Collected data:

• • •

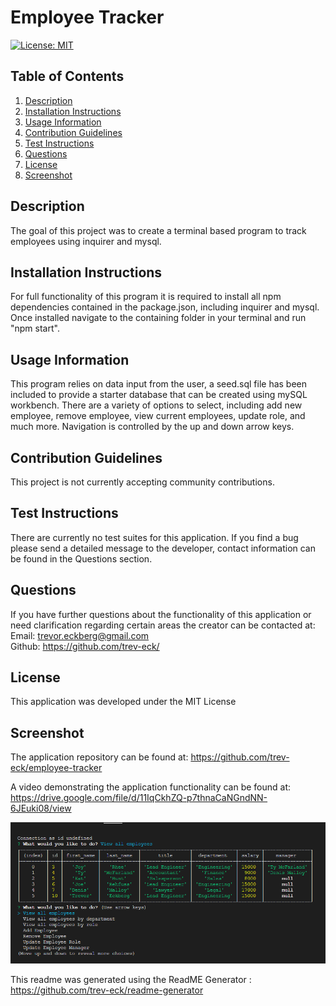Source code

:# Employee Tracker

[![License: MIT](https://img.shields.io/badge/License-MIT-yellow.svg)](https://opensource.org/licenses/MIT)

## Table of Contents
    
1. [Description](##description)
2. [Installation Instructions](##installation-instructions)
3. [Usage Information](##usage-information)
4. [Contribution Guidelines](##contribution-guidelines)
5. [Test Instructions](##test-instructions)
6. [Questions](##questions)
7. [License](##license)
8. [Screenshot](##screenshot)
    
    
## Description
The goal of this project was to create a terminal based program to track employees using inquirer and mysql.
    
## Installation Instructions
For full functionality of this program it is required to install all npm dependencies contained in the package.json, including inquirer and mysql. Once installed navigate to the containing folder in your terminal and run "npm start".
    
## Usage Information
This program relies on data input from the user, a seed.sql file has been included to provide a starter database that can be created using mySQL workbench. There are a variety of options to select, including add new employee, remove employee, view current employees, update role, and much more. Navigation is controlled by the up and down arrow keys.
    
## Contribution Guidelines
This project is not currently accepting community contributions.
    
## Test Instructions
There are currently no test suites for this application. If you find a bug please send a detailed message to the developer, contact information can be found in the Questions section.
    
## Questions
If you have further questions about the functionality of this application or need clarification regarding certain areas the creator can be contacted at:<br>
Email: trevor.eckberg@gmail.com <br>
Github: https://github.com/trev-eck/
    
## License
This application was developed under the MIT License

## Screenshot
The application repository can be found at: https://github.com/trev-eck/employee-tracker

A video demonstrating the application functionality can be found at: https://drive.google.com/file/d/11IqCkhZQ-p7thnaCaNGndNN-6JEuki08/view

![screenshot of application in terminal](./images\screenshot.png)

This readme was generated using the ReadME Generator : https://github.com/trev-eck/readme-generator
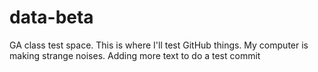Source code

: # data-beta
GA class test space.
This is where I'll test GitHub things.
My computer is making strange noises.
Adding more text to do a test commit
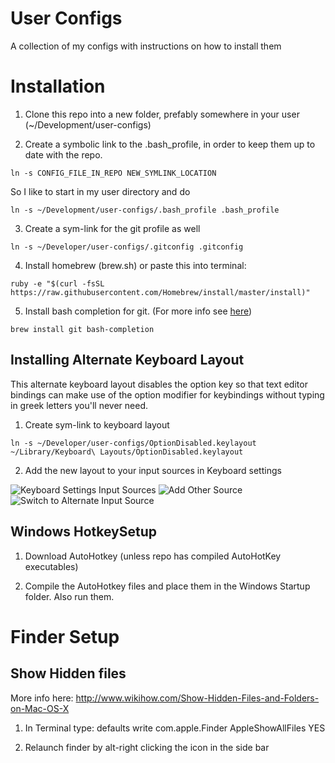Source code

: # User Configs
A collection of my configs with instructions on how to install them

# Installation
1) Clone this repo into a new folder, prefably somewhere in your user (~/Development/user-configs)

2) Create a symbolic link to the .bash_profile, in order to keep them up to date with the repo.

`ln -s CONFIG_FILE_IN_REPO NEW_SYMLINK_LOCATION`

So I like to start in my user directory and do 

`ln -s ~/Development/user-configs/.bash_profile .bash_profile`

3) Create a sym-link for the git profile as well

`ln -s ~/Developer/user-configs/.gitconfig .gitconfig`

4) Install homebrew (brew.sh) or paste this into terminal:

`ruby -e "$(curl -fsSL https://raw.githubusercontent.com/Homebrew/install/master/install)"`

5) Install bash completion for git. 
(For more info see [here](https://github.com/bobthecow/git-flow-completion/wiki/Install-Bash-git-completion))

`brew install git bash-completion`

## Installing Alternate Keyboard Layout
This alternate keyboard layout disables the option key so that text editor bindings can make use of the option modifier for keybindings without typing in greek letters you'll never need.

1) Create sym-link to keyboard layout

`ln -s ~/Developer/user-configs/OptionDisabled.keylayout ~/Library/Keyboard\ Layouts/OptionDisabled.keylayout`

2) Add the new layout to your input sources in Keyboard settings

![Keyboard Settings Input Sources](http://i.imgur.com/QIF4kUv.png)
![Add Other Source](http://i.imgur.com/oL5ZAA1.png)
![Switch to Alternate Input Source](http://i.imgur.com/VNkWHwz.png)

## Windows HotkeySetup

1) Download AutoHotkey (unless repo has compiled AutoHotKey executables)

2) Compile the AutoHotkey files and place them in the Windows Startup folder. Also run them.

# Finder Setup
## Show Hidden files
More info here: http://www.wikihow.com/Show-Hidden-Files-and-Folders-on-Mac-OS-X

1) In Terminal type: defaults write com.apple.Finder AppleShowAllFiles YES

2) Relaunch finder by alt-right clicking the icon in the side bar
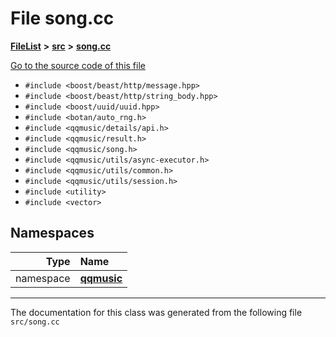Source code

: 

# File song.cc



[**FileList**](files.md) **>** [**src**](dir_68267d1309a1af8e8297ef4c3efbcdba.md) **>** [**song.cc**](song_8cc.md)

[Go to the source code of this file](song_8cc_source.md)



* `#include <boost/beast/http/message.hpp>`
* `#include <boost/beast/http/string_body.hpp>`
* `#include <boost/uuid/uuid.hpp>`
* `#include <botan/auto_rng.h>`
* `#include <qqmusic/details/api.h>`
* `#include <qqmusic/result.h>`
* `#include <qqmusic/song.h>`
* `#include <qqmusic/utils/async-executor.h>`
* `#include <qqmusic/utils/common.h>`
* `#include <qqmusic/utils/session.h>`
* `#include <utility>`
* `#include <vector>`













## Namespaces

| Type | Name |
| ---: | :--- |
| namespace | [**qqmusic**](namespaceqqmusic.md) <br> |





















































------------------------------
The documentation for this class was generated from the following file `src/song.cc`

• • •

Task prompt: Return each line of the data that contains the string "employees".

Your solution:
The goal of this project was to create a terminal based program to track employees using inquirer and mysql.
This program relies on data input from the user, a seed.sql file has been included to provide a starter database that can be created using mySQL workbench. There are a variety of options to select, including add new employee, remove employee, view current employees, update role, and much more. Navigation is controlled by the up and down arrow keys.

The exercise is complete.